South of the Padma_cover
What follows is the author’s checkered account of the war and his own experience of it. His work began with the supply of arms to the freedom fighters (Mukti Bahini) of Bangladesh. There are two particularly creepy accounts, one dealing with the capture and killing of a notorious Colonel of the Pakistani army while he was having sex and then when Faust and his friend Waldo had a direct confrontation with two Pakistani soldiers. In the author’s own words “it was a real WTF moment”. After killing the enemies, when he caught hold of their bags, Faust found in them gold jewellery including “gold earrings and nose ornaments with human flesh still fragmented on them”. Grisly indeed!
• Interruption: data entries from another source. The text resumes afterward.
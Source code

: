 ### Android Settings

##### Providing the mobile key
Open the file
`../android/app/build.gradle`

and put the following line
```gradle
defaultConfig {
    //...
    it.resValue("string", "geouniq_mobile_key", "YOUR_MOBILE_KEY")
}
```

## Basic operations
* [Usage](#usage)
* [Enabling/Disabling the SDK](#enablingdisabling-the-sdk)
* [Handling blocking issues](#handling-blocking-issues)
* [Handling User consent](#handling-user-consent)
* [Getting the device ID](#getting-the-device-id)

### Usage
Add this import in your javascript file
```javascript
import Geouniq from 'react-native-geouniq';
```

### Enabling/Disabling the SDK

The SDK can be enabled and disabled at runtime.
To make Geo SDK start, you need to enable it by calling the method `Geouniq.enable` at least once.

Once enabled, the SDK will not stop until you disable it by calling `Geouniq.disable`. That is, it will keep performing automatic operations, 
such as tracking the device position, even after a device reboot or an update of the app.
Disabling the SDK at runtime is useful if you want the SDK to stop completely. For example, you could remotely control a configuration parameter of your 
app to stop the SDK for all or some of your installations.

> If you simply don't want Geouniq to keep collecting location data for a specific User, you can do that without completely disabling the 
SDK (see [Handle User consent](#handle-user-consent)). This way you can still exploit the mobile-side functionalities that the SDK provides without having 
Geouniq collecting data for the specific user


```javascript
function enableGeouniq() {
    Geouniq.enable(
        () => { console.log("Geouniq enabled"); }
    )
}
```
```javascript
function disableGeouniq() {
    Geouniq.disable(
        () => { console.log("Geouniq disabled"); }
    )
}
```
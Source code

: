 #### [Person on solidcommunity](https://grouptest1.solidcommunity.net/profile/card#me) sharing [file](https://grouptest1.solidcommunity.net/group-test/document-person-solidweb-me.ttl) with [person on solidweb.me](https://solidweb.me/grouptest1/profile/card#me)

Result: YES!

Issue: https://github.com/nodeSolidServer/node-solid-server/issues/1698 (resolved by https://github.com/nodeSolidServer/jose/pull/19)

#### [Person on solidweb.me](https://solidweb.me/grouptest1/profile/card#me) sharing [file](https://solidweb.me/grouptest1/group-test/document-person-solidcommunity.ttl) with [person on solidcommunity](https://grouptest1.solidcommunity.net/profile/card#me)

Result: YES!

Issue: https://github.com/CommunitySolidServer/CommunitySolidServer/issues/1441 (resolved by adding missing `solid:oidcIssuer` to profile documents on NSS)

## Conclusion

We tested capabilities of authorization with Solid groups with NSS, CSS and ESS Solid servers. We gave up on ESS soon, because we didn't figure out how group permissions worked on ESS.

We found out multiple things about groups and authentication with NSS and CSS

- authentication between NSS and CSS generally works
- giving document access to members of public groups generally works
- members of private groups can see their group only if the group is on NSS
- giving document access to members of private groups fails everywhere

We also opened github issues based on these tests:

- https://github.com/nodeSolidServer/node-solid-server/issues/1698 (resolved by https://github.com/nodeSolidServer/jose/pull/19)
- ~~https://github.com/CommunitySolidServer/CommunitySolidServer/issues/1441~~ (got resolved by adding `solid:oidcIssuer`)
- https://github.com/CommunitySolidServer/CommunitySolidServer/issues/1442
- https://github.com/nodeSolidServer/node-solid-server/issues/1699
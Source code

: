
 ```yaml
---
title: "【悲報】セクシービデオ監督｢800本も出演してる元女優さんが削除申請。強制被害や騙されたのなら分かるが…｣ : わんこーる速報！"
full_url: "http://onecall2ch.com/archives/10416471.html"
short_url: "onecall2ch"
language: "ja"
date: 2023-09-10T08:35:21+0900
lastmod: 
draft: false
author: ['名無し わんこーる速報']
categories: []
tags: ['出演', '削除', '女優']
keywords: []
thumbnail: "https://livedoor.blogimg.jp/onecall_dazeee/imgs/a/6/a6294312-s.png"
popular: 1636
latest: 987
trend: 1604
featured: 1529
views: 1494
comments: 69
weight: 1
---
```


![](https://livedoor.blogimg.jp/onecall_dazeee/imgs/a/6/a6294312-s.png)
The Pakistani Muslims not only killed millions of Bangladeshi inhabitants, they raped countless women and unleashed a reign of terror by their indiscriminate killings, loots and arson. South of the Padma allows us to feel the sheer savagery of the act that has left a deep emotional scar even decades after the event.
Although the events described are often terrible and sometimes even ghastly, the author’s sense of humour rescues it from being merely a grim account of war. He would often catch the readers unaware by phrases like “But then Calcutta always was a bitch” or “The young women looked very foreign and strange until you took their clothes off”. It is amusing when he, perhaps with justification, asserts that “the Hindu is not a good soldier. The Bengalis even more so.” He follows it up with something that borders on the hilarious: “They (Bengalis) don’t have the stolid unemotional ability to stick a knife in a man and lean on it. They get hysterical….They fought like women. They pulled each other’s hair……” True indeed and it is not a bad account of the Bengalis for those who know them well! There are many such entertaining observations sprinkled all over the book.
South of the Padma_back cover
In spite of Nicholas Faust’s attempt to portray himself as a battle-hardened veteran bereft of softer human emotions, South of the Padma betrays his kind heart more than once. The way he rescued a small Bengali girl from a train full of corpses and finally adopted her as his daughter eminently reveals that he is full of the milk of human kindness.
Finally, a few minor slip-ups that came to the notice of this reviewer. ‘Mukti Bahini’ is translated as ‘the free men’ [Page 55]. It literally means ‘liberation army’. Neither ‘thug’ (orig. Hindi thag) nor ‘slum’ (orig. unknown) is an originally Bengali word. The word for the Indian crocodile called ‘mugger’ is not Bengali either, but is derived from the Hindi magar [Page 53].

Nicholas Faust

Nicholas Faust

South of the Padma is Nicholas Faust’s personal memoir that deals with a certain period of his life, years that incidentally came to be associated with a historic event. It is rich in experiences that are topical and for that very reason, readers who are not so familiar with this part of the world and its relatively recent history, may find it somewhat exotic and perhaps alien. But it is a good and edifying read for anyone interested in Bangladesh and its history. It is also a fair personal account of a very significant event in that nation’s life.
[South of the Padma; Nicholas Faust; Amazon Digital Services, inc.; 2013;]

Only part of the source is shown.